The 89-year-old Democrat, who was escorted into the Capitol in a wheelchair, told reporters that she felt “much better.” She briefly appeared on the Senate floor where she cast her first vote since February 16.
In a written statement, the longest-serving senator said while she has made “significant progress” in her recovery, she continues to experience “some side effects” from her bout with shingles.
Feinstein was hospitalized with shingles in early March. After her release from a San Francisco hospital, she was sent home to recover while undergoing treatment. Last month, Feinstein notified Senate Majority Leader Chuck Schumer that she was extending her leave of absence from the Senate and asked that a temporary replacement be chosen to take her place on the Senate Judiciary Committee.
However, when Republicans blocked the move to temporarily replace Feinstein, Congressional Democrats began to call for her resignation, citing her extended absence along with her advanced age and cognitive problems as reasons for the California senator to gracefully exit now rather than simply retire in January 2025.
There have been multiple reports in recent years about her colleagues’ concerns about the 89-year-old Feinstein’s mental confusion.
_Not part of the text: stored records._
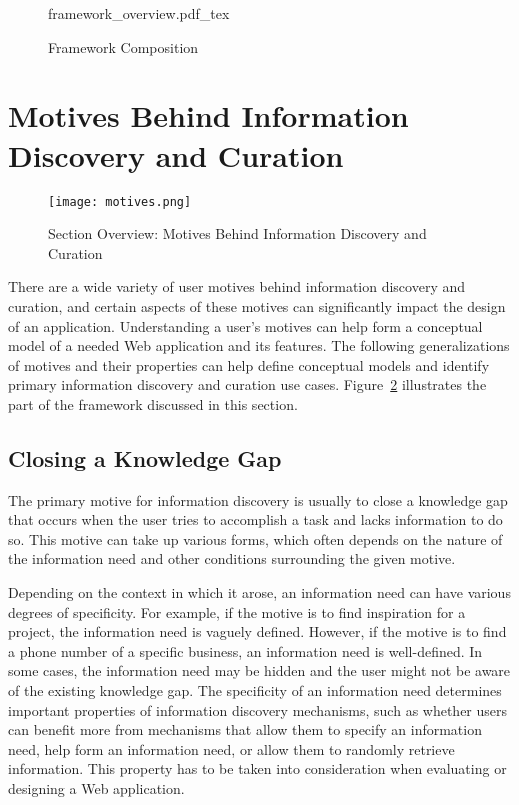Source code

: \begin{figure}[ht!]
	\noindent
	\centering
	{framework_overview.pdf_tex}	\caption{Framework Composition}
	\label{fig:framework_overview} 
\end{figure}
\clearpage

{\section{Motives Behind Information Discovery and Curation}

\label{section:motives}
\begin{figure}[ht!]
	\noindent
	\centering
	\texttt{[image: motives.png]}
	\caption{Section Overview: Motives Behind Information Discovery and Curation}
	\label{fig:motives} 
\end{figure}

There are a wide variety of user motives behind information discovery and curation, and certain aspects of these motives can significantly impact the design of an application. Understanding a user's motives can help form a conceptual model of a needed Web application and its features. The following generalizations of motives and their properties can help define conceptual models and identify primary information discovery and curation use cases. Figure~\ref{fig:motives} illustrates the part of the framework discussed in this section.  

{\subsection{Closing a Knowledge Gap}
The primary motive for information discovery is usually to close a knowledge gap that occurs when the user tries to accomplish a task and lacks information to do so. This motive can take up various forms, which often depends on the nature of the information need and other conditions surrounding the given motive.        

Depending on the context in which it arose, an information need can have various degrees of specificity. For example, if the motive is to find inspiration for a project, the information need is vaguely defined. However, if the motive is to find a phone number of a specific business, an information need is well-defined. In some cases, the information need may be hidden and the user might not be aware of the existing knowledge gap. The specificity of an information need determines important properties of information discovery mechanisms, such as whether users can benefit more from mechanisms that allow them to specify an information need, help form an information need, or allow them to randomly retrieve information. This property has to be taken into consideration when evaluating or designing a Web application. 

}}
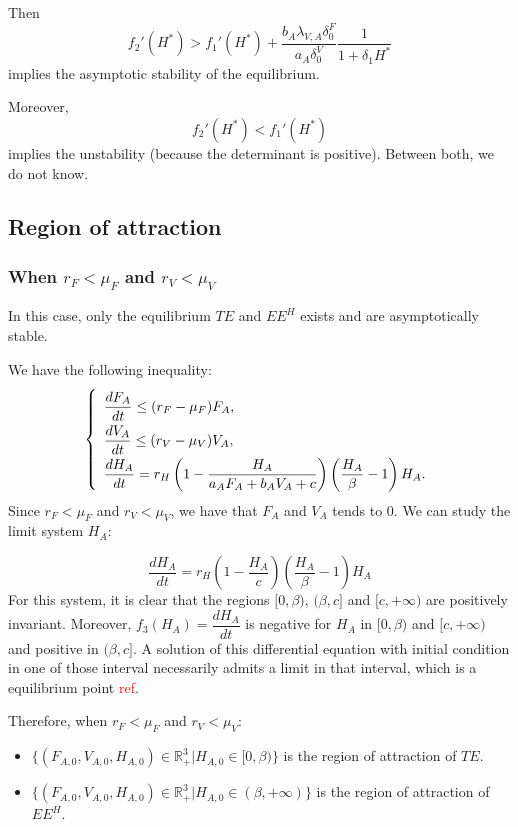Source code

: \documentclass{article}
\newcommand{\lva}{\lambda_{V, A}}
\newcommand{\df}{\delta_0^F}
\newcommand{\dv}{\delta_0^V}
\newcommand{\marc}[1]{\textcolor{red}{#1}}
\begin{document}
Then
$$
f_2'(H^*) > f_1'(H^*) + \dfrac{b_A \lva \df}{a_A \dv} \dfrac{1}{1+\delta_1 H^*}
$$
implies the asymptotic stability of the equilibrium.

Moreover, 
$$
f_2'(H^*) < f_1'(H^*)
$$
implies the unstability (because the determinant is positive). Between both, we do not know.

\subsection{Region of attraction}
\subsubsection{When $r_F < \mu_F$ and $r_V < \mu_V$}
In this case, only the equilibrium $TE$ and $EE^{H}$ exists and are asymptotically stable.

We have the following inequality:
\begin{equation}
\left\{ \def\arraystretch{2}
\begin{array}{l}
\dfrac{dF_{A}}{dt} \leq (r_F -\mu_{F})F_A,\\
\dfrac{dV_{A}}{dt} \leq (r_V -\mu_{V})V_A,\\
\dfrac{dH_A}{dt} = r_{H}\left(1-\dfrac{H_A}{a_{A}F_{A} + b_A V_A +c}\right)\left(\dfrac{H_A}{\beta}-1\right)H_A. \\
\end{array}\right.
\end{equation}
Since $r_F < \mu_{F}$ and $r_V < \mu_{V}$, we have that $F_A$ and $V_A$ tends to 0. We can study the limit system $H_A$:

$$
\dfrac{dH_A}{dt} = r_{H}\left(1-\dfrac{H_A}{c}\right)\left(\dfrac{H_A}{\beta}-1\right)H_A
$$
For this system, it is clear that the regions $[0, \beta)$, $(\beta, c]$ and $[c, + \infty)$ are positively invariant. Moreover, $f_3(H_A) = \dfrac{dH_A}{dt}$ is negative for $H_A$ in $[0, \beta)$ and $[c, + \infty)$ and positive in $(\beta, c]$. A solution of this differential equation with initial condition in one of those interval necessarily admits a limit in that interval, which is a equilibrium point \marc{ref}.

Therefore, when $r_F < \mu_{F}$ and $r_V < \mu_{V}$:
\begin{itemize}
\item $\{(F_{A,0}, V_{A, 0}, H_{A, 0}) \in \mathbb{R}_+^3 | H_{A, 0} \in [0, \beta) \}$ is the region of attraction of $TE$.
\item $\{(F_{A,0}, V_{A, 0}, H_{A, 0}) \in \mathbb{R}_+^3 | H_{A, 0} \in (\beta, +\infty) \}$ is the region of attraction of $EE^{H}$.
\end{itemize}
\end{document}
In an excerpt from the new book “The Big Break: The Gamblers, Party Animals, and True Believers Trying to Win in Washington While America Loses Its Mind,” published in Politico, Washington Post reporter Ben Terris includes an anecdote about highlighting one example of Feinstein’s confusion after the 2021 Senate run-off election in Georgia.
According to Terris, Senator Feinstein inadvertently congratulated South Carolina Republican Senator Tim Scott for his victory in the run-off election in Georgia assuming that Scott was Georgia Senator Raphael Warnock.
Feinstein’s prolonged absence left the Democrats with an even slimmer 50-49 majority and tied up some of President Biden’s judicial nominees in the Judiciary Committee.